When I see Chiefs Olu Adebanjo and Olanihun Ajayi, minding their businesses and alone in a corner of the   auditorium; or the expansively attired Sarakuna (traditional rulers) from the North and South, heirs to grand old state building processes which colonialism arrested and distorted for new roles and whose positions have become increasingly tenuous, in the post-colonial order of things, I wonder, just what their place will look like, in the new nation Nigerians yearn for.

Today, majority of Nigerians are under the age of 35. They are here alright, but will advocates of “restructuring” along ethnic lines, be open minded enough to accept that their ideas are passé and are not what the young worry about? We will see in the next ninety days how these things will pan out or blow over!

What I feel certain about though, is that there are very entrenched positions that will be canvassed here, because people have lived with crippling prejudices about themselves and the “other” (whether the other religion or the other ethnic group), to dispassionately keep in check some of their anger. The debate about procedural issues dominated our second day of proceedings; it already gave indications of the rumbling approaches of monsters over the next couple of weeks.

People can often be inevitable prisoners of their prejudices; or in a different way of putting it, humans can often be imprisoned in their readings of their historical conditions. And the more intractable problems of the present seem to be, the more the tendency to retreat into ethno-religious laagers. A lot of time, they don’t know better.
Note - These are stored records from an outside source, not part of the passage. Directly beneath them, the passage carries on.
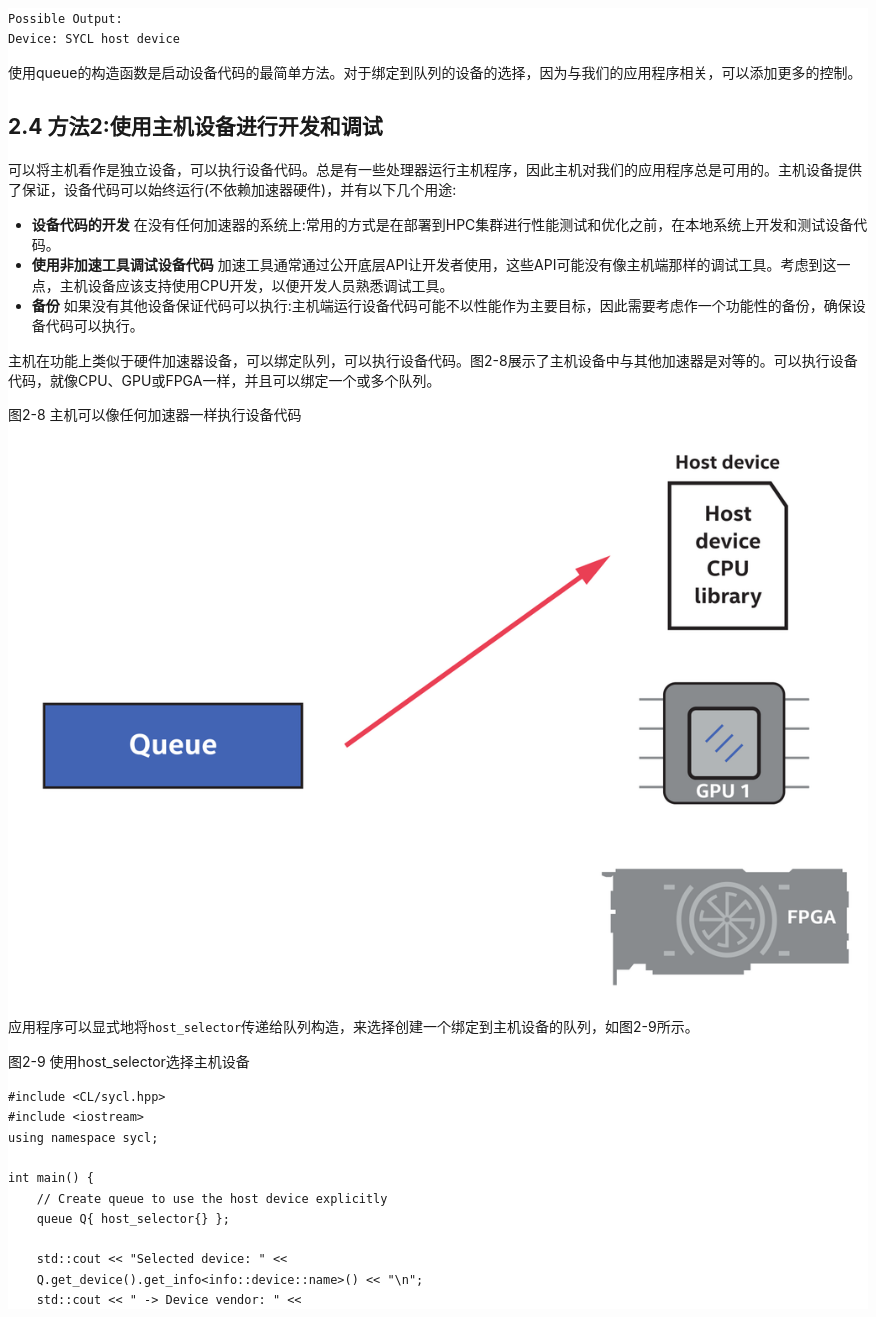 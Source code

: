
 ```
Possible Output:
Device: SYCL host device
```

使用queue的构造函数是启动设备代码的最简单方法。对于绑定到队列的设备的选择，因为与我们的应用程序相关，可以添加更多的控制。




## 2.4 方法2:使用主机设备进行开发和调试

可以将主机看作是独立设备，可以执行设备代码。总是有一些处理器运行主机程序，因此主机对我们的应用程序总是可用的。主机设备提供了保证，设备代码可以始终运行(不依赖加速器硬件)，并有以下几个用途:

- **设备代码的开发** 在没有任何加速器的系统上:常用的方式是在部署到HPC集群进行性能测试和优化之前，在本地系统上开发和测试设备代码。
- **使用非加速工具调试设备代码** 加速工具通常通过公开底层API让开发者使用，这些API可能没有像主机端那样的调试工具。考虑到这一点，主机设备应该支持使用CPU开发，以便开发人员熟悉调试工具。
- **备份** 如果没有其他设备保证代码可以执行:主机端运行设备代码可能不以性能作为主要目标，因此需要考虑作一个功能性的备份，确保设备代码可以执行。


主机在功能上类似于硬件加速器设备，可以绑定队列，可以执行设备代码。图2-8展示了主机设备中与其他加速器是对等的。可以执行设备代码，就像CPU、GPU或FPGA一样，并且可以绑定一个或多个队列。

图2-8 主机可以像任何加速器一样执行设备代码
![6](images/c2/6.png)

应用程序可以显式地将`host_selector`传递给队列构造，来选择创建一个绑定到主机设备的队列，如图2-9所示。

图2-9 使用host\_selector选择主机设备
```
#include <CL/sycl.hpp>
#include <iostream>
using namespace sycl;

int main() {
	// Create queue to use the host device explicitly
	queue Q{ host_selector{} };
	
	std::cout << "Selected device: " <<
	Q.get_device().get_info<info::device::name>() << "\n";
	std::cout << " -> Device vendor: " <<
```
When I saw the OPC leader Gani Adam inside the hall, as a member of the Southwest delegation; and I remember how members of the political elite in the South-south actively funded the Niger Delta militants; plus the sweetheart romance between MASSOB lumpens and leading lights of the Southeast elite; it became clearer to me why leading members of the Southern Nigeria elite strongly believe their Northern counterparts had also deliberately created Boko Haram as a weapon of politics. People judge you by what they do, as the saying goes. This National Conference will see the beautiful and the ugly! Stay tuned.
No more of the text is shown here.